If you bought JPMorgan Nasdaq Equity Premium Income ETF (NASDAQ:JEPQ) for the monthly checks, you probably think you own a Nasdaq-100 portfolio with a covered-call overlay. That is mostly true. The part that gets less airtime is that JEPQ’s option exposure runs through equity-linked notes, which are unsecured debt of the banks that issue them. So JEPQ holders are income investors who have also, quietly, become senior unsecured creditors of Goldman Sachs and a handful of peers.
What does JEPQ do?
The fund holds a defensive slice of the Nasdaq-100. The top names are familiar. NVIDIA (NASDAQ:NVDA | NVDA Price Prediction) at 7.76%, Apple (NASDAQ:AAPL) and Alphabet (NASDAQ:GOOG) each at ~6.3%, Microsoft (NASDAQ:MSFT) at 4.9%, and Amazon (NASDAQ:AMZN) at 4.72% anchor the book, which means some 30% of net assets sits in five mega-cap tech stocks, give or take.
The income obviously comes from somewhere else, since none of those stocks pay meaningful dividends.
JEPQ is allowed to put up to 20% of net assets into equity-linked notes, and currently runs roughly 15%. An ELN is a structured note rather than an option contract the fund owns directly. A bank, often JPMorgan itself but also Goldman Sachs, Citigroup, and Royal Bank of Canada per the semiannual filings, promises to pay JEPQ the economic result of holding the Nasdaq-100 while writing a call against it. The bank pockets the hedging mechanics. JEPQ pockets the premium. The premium funds the fat monthly distribution.
Instead of writing options on an exchange, JEPQ outsources the trade to a bank and receives an IOU. That IOU is senior unsecured. If the issuing bank fails or its credit blows out, the note can mark down even if NVIDIA had a perfectly good week.
Is the strategy working?
On total return, JEPQ has delivered something close to what the marketing implies. Shares are at $60, with the fund up 7.3% year to date and 28.5% over the past year. That trailing-year number is healthy, though a straight Nasdaq-100 tracker captured more of the AI rally because JEPQ caps upside every time it writes a call. You traded the tail of the next NVIDIA print for a coupon you can spend.

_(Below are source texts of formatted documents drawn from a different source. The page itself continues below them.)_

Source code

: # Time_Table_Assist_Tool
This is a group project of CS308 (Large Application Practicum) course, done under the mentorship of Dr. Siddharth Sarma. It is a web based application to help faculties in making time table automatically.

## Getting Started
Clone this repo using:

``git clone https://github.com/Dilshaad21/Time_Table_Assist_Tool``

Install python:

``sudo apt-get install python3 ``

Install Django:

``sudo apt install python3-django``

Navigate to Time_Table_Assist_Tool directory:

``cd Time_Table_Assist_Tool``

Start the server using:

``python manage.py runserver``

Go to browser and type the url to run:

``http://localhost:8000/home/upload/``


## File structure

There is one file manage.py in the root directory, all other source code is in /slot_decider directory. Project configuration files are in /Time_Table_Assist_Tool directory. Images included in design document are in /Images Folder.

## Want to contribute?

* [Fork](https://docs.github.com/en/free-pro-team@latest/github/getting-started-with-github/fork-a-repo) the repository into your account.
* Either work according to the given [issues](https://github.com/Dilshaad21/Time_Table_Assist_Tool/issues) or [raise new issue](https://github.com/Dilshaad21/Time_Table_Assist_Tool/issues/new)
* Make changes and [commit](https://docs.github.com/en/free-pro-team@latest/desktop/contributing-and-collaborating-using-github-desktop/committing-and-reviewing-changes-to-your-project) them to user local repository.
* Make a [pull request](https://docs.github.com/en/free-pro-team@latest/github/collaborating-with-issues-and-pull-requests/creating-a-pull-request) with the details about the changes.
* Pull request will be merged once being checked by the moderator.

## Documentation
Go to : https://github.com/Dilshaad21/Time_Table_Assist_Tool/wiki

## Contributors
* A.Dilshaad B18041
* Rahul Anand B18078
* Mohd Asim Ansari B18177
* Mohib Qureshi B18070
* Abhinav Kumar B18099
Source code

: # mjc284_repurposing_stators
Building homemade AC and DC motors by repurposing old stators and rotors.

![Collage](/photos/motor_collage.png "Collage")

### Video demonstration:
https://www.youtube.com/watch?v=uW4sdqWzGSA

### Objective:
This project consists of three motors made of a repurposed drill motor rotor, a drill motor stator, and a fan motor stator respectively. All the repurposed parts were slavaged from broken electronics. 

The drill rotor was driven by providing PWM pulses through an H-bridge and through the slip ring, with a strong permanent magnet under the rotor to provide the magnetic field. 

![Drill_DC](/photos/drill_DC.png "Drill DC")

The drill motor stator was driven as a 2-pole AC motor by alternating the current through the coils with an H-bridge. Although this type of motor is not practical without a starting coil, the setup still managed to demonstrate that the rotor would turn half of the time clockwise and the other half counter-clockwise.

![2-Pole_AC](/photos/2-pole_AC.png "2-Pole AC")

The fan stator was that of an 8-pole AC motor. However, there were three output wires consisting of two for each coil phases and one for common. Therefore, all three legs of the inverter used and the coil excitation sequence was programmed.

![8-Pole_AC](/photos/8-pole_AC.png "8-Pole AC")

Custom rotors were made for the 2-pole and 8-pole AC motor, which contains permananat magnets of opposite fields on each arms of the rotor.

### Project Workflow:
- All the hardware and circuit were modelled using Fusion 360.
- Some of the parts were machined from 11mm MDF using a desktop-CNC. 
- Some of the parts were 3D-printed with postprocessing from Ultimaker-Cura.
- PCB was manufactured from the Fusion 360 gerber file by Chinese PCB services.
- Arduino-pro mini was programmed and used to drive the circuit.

The distribution runs roughly 9% to 11% depending on the month, varying with implied volatility. When the Nasdaq gets choppy, premiums fatten and the checks grow. In calm tape, they shrink. The 0.35% net expense ratio is competitive for an actively managed derivatives-based product. JPMorgan Equity Premium Income ETF (NYSEARCA:JEPI), the S&P 500 sibling, charges the same 0.35% and uses the same ELN plumbing, so the structural feature is house style, not a JEPQ quirk.
The tradeoffs nobody puts on the fact sheet
- Counterparty credit risk. The ELN sleeve is a basket of unsecured promises from a handful of dealers. In a 2008-style stress, those notes can trade below par even if the Nasdaq is flat. Unlike a covered-call fund that trades listed index options, JEPQ cannot net out against a clearinghouse. Global X NASDAQ 100 Covered Call ETF (NASDAQ:QYLD) writes options directly on the index and avoids this entirely. The tradeoff is QYLD’s heavier capped upside.
- Capped participation. JEPQ will lag in sharp Nasdaq rallies because its call overlay sells the upside to fund the coupon. Over a year like the past twelve months, that drag was tolerable. Over the next AI melt-up, you should expect to feel it.
- Distribution tax treatment. Option premium income is generally ordinary income, not qualified dividends. In a taxable account, the headline yield is not what lands in your bank.
Who it fits
JEPQ makes sense as a 5% to 10% income sleeve for an investor who has consciously chosen monthly cash over Nasdaq beta and who understands that some of those checks are funded by lending to banks.
The fund is fairly priced for what it does. The mispricing sits in investors’ heads, where the ELN sleeve gets filed under “covered calls” and the credit exposure quietly disappears.
For anyone running a $200,000 retirement allocation here, read the semiannual report, see whose paper you are holding, and decide if you would have bought those notes directly. If the answer is yes, JEPQ is doing its job. If the answer is “I had no idea,” the position is bigger than you thought.